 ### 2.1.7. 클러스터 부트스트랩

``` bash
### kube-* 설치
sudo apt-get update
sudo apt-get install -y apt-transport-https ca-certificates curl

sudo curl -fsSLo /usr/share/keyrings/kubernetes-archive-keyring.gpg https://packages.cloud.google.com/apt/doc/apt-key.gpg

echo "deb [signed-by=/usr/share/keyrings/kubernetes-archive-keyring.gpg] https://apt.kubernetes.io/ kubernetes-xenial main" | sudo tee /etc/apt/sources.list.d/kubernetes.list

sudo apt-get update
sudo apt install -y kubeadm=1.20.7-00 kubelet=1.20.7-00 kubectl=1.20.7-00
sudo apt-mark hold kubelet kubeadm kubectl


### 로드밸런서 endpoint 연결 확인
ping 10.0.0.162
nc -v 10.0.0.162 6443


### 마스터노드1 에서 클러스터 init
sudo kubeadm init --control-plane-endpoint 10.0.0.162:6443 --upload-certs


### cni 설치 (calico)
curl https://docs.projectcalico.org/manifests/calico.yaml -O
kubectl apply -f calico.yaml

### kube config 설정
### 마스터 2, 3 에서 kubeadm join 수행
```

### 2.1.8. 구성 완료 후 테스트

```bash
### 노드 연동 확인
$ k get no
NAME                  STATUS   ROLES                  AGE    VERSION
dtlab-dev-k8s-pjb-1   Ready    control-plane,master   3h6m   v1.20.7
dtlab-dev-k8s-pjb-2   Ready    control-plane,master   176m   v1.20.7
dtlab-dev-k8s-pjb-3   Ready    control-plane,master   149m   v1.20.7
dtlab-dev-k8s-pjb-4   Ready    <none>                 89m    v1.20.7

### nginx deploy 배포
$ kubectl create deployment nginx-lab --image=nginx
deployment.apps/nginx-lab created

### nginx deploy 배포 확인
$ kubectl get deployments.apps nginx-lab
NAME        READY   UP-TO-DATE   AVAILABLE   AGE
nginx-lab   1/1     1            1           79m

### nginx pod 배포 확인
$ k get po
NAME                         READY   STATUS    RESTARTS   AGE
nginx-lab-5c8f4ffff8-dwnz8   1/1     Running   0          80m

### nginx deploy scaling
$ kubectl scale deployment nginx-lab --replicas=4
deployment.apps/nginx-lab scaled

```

_Task to carry out_
Repeat every record above exactly as it appears.

_Response to this task_
 ### 2.1.7. 클러스터 부트스트랩

``` bash
### kube-* 설치
sudo apt-get update
sudo apt-get install -y apt-transport-https ca-certificates curl

sudo curl -fsSLo /usr/share/keyrings/kubernetes-archive-keyring.gpg https://packages.cloud.google.com/apt/doc/apt-key.gpg

echo "deb [signed-by=/usr/share/keyrings/kubernetes-archive-keyring.gpg] https://apt.kubernetes.io/ kubernetes-xenial main" | sudo tee /etc/apt/sources.list.d/kubernetes.list

sudo apt-get update
sudo apt install -y kubeadm=1.20.7-00 kubelet=1.20.7-00 kubectl=1.20.7-00
sudo apt-mark hold kubelet kubeadm kubectl


### 로드밸런서 endpoint 연결 확인
ping 10.0.0.162
nc -v 10.0.0.162 6443


### 마스터노드1 에서 클러스터 init
sudo kubeadm init --control-plane-endpoint 10.0.0.162:6443 --upload-certs


### cni 설치 (calico)
curl https://docs.projectcalico.org/manifests/calico.yaml -O
kubectl apply -f calico.yaml

### kube config 설정
### 마스터 2, 3 에서 kubeadm join 수행
```

### 2.1.8. 구성 완료 후 테스트

```bash
### 노드 연동 확인
$ k get no
NAME                  STATUS   ROLES                  AGE    VERSION
dtlab-dev-k8s-pjb-1   Ready    control-plane,master   3h6m   v1.20.7
dtlab-dev-k8s-pjb-2   Ready    control-plane,master   176m   v1.20.7
dtlab-dev-k8s-pjb-3   Ready    control-plane,master   149m   v1.20.7
dtlab-dev-k8s-pjb-4   Ready    <none>                 89m    v1.20.7

### nginx deploy 배포
$ kubectl create deployment nginx-lab --image=nginx
deployment.apps/nginx-lab created

### nginx deploy 배포 확인
$ kubectl get deployments.apps nginx-lab
NAME        READY   UP-TO-DATE   AVAILABLE   AGE
nginx-lab   1/1     1            1           79m

### nginx pod 배포 확인
$ k get po
NAME                         READY   STATUS    RESTARTS   AGE
nginx-lab-5c8f4ffff8-dwnz8   1/1     Running   0          80m

### nginx deploy scaling
$ kubectl scale deployment nginx-lab --replicas=4
deployment.apps/nginx-lab scaled

```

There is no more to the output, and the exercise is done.